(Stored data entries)
-- Opening Marker --
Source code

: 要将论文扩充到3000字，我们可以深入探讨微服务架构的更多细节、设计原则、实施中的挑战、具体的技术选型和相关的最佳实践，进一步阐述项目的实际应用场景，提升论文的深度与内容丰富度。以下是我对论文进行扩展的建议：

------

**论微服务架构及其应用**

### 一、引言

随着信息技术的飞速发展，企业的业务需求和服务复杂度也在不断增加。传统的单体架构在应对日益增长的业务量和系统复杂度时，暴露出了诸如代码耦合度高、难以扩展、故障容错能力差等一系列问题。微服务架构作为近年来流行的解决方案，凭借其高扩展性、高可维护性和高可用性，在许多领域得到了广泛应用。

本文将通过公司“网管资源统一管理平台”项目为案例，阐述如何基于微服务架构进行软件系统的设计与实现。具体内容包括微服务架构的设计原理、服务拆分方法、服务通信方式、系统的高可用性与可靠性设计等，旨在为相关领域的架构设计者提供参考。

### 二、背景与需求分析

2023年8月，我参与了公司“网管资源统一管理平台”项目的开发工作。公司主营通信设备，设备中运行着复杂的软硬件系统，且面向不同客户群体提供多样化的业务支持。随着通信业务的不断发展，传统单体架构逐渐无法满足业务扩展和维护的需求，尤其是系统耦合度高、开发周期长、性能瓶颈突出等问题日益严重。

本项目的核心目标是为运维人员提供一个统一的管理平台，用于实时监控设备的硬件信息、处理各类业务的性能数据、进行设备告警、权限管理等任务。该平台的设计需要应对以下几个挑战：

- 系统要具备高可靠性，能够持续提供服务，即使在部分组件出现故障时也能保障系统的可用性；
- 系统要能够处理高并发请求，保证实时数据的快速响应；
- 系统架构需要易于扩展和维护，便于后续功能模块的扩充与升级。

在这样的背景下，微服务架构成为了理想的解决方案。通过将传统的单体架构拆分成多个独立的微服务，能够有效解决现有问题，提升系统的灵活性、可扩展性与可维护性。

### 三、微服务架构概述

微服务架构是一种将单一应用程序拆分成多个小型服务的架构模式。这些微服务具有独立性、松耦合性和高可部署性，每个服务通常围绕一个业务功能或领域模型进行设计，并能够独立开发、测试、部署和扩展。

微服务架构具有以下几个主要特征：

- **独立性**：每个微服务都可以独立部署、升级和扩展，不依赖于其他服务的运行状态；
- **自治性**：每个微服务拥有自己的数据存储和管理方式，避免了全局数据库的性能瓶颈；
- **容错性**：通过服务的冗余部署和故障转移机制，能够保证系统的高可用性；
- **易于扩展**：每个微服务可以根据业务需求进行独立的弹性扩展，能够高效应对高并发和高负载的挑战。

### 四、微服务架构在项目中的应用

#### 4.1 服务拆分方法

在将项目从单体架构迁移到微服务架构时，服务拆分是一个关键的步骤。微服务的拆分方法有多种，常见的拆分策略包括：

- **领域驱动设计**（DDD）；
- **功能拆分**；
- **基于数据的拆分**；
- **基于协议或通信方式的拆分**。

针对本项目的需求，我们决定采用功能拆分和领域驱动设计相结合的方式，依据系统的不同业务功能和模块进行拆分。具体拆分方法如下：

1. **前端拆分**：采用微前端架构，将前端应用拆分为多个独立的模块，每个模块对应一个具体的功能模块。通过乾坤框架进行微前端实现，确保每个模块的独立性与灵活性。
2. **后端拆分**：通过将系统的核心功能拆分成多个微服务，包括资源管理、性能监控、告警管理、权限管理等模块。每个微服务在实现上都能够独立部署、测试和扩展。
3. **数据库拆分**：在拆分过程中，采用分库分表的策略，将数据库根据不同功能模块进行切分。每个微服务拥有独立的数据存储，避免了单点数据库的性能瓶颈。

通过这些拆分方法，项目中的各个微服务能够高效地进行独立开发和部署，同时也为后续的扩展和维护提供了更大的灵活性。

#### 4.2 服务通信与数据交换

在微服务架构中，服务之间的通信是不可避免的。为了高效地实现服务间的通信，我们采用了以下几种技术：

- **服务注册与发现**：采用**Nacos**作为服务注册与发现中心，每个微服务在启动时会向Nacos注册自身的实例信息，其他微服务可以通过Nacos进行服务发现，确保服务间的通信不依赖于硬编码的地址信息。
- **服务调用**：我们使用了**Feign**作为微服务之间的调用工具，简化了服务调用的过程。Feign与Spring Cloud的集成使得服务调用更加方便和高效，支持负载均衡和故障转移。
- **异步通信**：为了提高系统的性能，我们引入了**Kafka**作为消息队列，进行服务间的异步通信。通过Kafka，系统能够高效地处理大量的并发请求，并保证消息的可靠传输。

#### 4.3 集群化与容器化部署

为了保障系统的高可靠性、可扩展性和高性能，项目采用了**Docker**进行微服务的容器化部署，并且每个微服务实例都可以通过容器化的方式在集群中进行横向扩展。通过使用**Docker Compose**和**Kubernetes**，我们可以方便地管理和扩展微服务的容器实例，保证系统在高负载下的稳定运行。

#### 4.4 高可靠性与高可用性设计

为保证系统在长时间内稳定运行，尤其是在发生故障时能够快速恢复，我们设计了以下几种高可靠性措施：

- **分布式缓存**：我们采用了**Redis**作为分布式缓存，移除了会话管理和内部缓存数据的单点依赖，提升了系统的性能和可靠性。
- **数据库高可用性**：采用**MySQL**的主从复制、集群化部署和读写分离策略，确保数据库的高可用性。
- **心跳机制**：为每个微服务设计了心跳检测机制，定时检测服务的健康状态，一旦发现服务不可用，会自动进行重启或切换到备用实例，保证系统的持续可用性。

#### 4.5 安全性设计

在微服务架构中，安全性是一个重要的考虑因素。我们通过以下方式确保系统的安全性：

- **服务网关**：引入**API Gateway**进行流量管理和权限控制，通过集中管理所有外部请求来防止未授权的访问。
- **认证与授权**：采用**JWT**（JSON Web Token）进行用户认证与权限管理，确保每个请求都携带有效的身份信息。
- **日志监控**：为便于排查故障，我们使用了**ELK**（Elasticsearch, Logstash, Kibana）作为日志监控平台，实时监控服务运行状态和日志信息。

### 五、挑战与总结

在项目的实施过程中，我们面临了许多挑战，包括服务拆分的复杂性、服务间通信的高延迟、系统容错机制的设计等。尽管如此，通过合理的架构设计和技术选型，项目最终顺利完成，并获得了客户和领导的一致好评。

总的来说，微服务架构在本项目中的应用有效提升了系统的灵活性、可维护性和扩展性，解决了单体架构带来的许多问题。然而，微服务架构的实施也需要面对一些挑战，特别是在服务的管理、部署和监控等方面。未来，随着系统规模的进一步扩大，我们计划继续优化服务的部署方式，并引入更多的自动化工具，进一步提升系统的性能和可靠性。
-- Closing Marker --
Exercise description: For the word "网管资源统一管理平台", go through the records and show each line that carries it.

Written solution:
本文将通过公司“网管资源统一管理平台”项目为案例，阐述如何基于微服务架构进行软件系统的设计与实现。具体内容包括微服务架构的设计原理、服务拆分方法、服务通信方式、系统的高可用性与可靠性设计等，旨在为相关领域的架构设计者提供参考。
2023年8月，我参与了公司“网管资源统一管理平台”项目的开发工作。公司主营通信设备，设备中运行着复杂的软硬件系统，且面向不同客户群体提供多样化的业务支持。随着通信业务的不断发展，传统单体架构逐渐无法满足业务扩展和维护的需求，尤其是系统耦合度高、开发周期长、性能瓶颈突出等问题日益严重。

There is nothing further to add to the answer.